AIM OF THE EXERCISE: Line by line, set down all the data below exactly, omitting any picture.

(Saved entries)
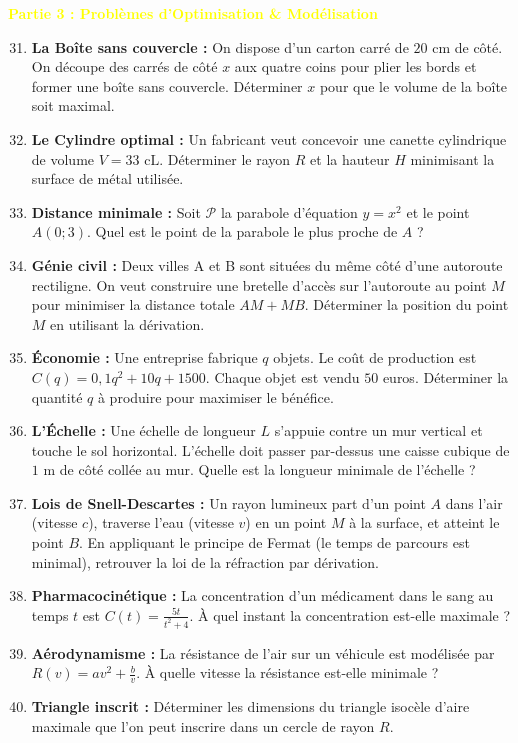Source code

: \documentclass[10pt, a4paper]{article}
\begin{document}
\newpage

\Large
\textbf{\textcolor{yellow}{Partie 3 : Problèmes d'Optimisation \& Modélisation}}
\normalsize
\vspace{0.2cm}

\begin{enumerate}
    \setcounter{enumi}{30}
    \item \textbf{La Boîte sans couvercle :} On dispose d'un carton carré de $20\text{ cm}$ de côté. On découpe des carrés de côté $x$ aux quatre coins pour plier les bords et former une boîte sans couvercle. Déterminer $x$ pour que le volume de la boîte soit maximal.
    \item \textbf{Le Cylindre optimal :} Un fabricant veut concevoir une canette cylindrique de volume $V = 33\text{ cL}$. Déterminer le rayon $R$ et la hauteur $H$ minimisant la surface de métal utilisée.
    \item \textbf{Distance minimale :} Soit $\mathcal{P}$ la parabole d'équation $y = x^2$ et le point $A(0 ; 3)$. Quel est le point de la parabole le plus proche de $A$ ?
    \item \textbf{Génie civil :} Deux villes A et B sont situées du même côté d'une autoroute rectiligne. On veut construire une bretelle d'accès sur l'autoroute au point $M$ pour minimiser la distance totale $AM + MB$. Déterminer la position du point $M$ en utilisant la dérivation.
    \item \textbf{Économie :} Une entreprise fabrique $q$ objets. Le coût de production est $C(q) = 0{,}1q^2 + 10q + 1500$. Chaque objet est vendu $50$ euros. Déterminer la quantité $q$ à produire pour maximiser le bénéfice.
    \item \textbf{L'Échelle :} Une échelle de longueur $L$ s'appuie contre un mur vertical et touche le sol horizontal. L'échelle doit passer par-dessus une caisse cubique de $1\text{ m}$ de côté collée au mur. Quelle est la longueur minimale de l'échelle ?
    \item \textbf{Lois de Snell-Descartes :} Un rayon lumineux part d'un point $A$ dans l'air (vitesse $c$), traverse l'eau (vitesse $v$) en un point $M$ à la surface, et atteint le point $B$. En appliquant le principe de Fermat (le temps de parcours est minimal), retrouver la loi de la réfraction par dérivation.
    \item \textbf{Pharmacocinétique :} La concentration d'un médicament dans le sang au temps $t$ est $C(t) = \frac{5t}{t^2 + 4}$. À quel instant la concentration est-elle maximale ?
    \item \textbf{Aérodynamisme :} La résistance de l'air sur un véhicule est modélisée par $R(v) = av^2 + \frac{b}{v}$. À quelle vitesse la résistance est-elle minimale ?
    \item \textbf{Triangle inscrit :} Déterminer les dimensions du triangle isocèle d'aire maximale que l'on peut inscrire dans un cercle de rayon $R$.
\end{enumerate}
\end{document}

EXERCISE RESULT:
Source code

: \documentclass[10pt, a4paper]{article}
\begin{document}
\newpage

\Large
\textbf{\textcolor{yellow}{Partie 3 : Problèmes d'Optimisation \& Modélisation}}
\normalsize
\vspace{0.2cm}

\begin{enumerate}
    \setcounter{enumi}{30}
    \item \textbf{La Boîte sans couvercle :} On dispose d'un carton carré de $20\text{ cm}$ de côté. On découpe des carrés de côté $x$ aux quatre coins pour plier les bords et former une boîte sans couvercle. Déterminer $x$ pour que le volume de la boîte soit maximal.
    \item \textbf{Le Cylindre optimal :} Un fabricant veut concevoir une canette cylindrique de volume $V = 33\text{ cL}$. Déterminer le rayon $R$ et la hauteur $H$ minimisant la surface de métal utilisée.
    \item \textbf{Distance minimale :} Soit $\mathcal{P}$ la parabole d'équation $y = x^2$ et le point $A(0 ; 3)$. Quel est le point de la parabole le plus proche de $A$ ?
    \item \textbf{Génie civil :} Deux villes A et B sont situées du même côté d'une autoroute rectiligne. On veut construire une bretelle d'accès sur l'autoroute au point $M$ pour minimiser la distance totale $AM + MB$. Déterminer la position du point $M$ en utilisant la dérivation.
    \item \textbf{Économie :} Une entreprise fabrique $q$ objets. Le coût de production est $C(q) = 0{,}1q^2 + 10q + 1500$. Chaque objet est vendu $50$ euros. Déterminer la quantité $q$ à produire pour maximiser le bénéfice.
    \item \textbf{L'Échelle :} Une échelle de longueur $L$ s'appuie contre un mur vertical et touche le sol horizontal. L'échelle doit passer par-dessus une caisse cubique de $1\text{ m}$ de côté collée au mur. Quelle est la longueur minimale de l'échelle ?
    \item \textbf{Lois de Snell-Descartes :} Un rayon lumineux part d'un point $A$ dans l'air (vitesse $c$), traverse l'eau (vitesse $v$) en un point $M$ à la surface, et atteint le point $B$. En appliquant le principe de Fermat (le temps de parcours est minimal), retrouver la loi de la réfraction par dérivation.
    \item \textbf{Pharmacocinétique :} La concentration d'un médicament dans le sang au temps $t$ est $C(t) = \frac{5t}{t^2 + 4}$. À quel instant la concentration est-elle maximale ?
    \item \textbf{Aérodynamisme :} La résistance de l'air sur un véhicule est modélisée par $R(v) = av^2 + \frac{b}{v}$. À quelle vitesse la résistance est-elle minimale ?
    \item \textbf{Triangle inscrit :} Déterminer les dimensions du triangle isocèle d'aire maximale que l'on peut inscrire dans un cercle de rayon $R$.
\end{enumerate}
\end{document}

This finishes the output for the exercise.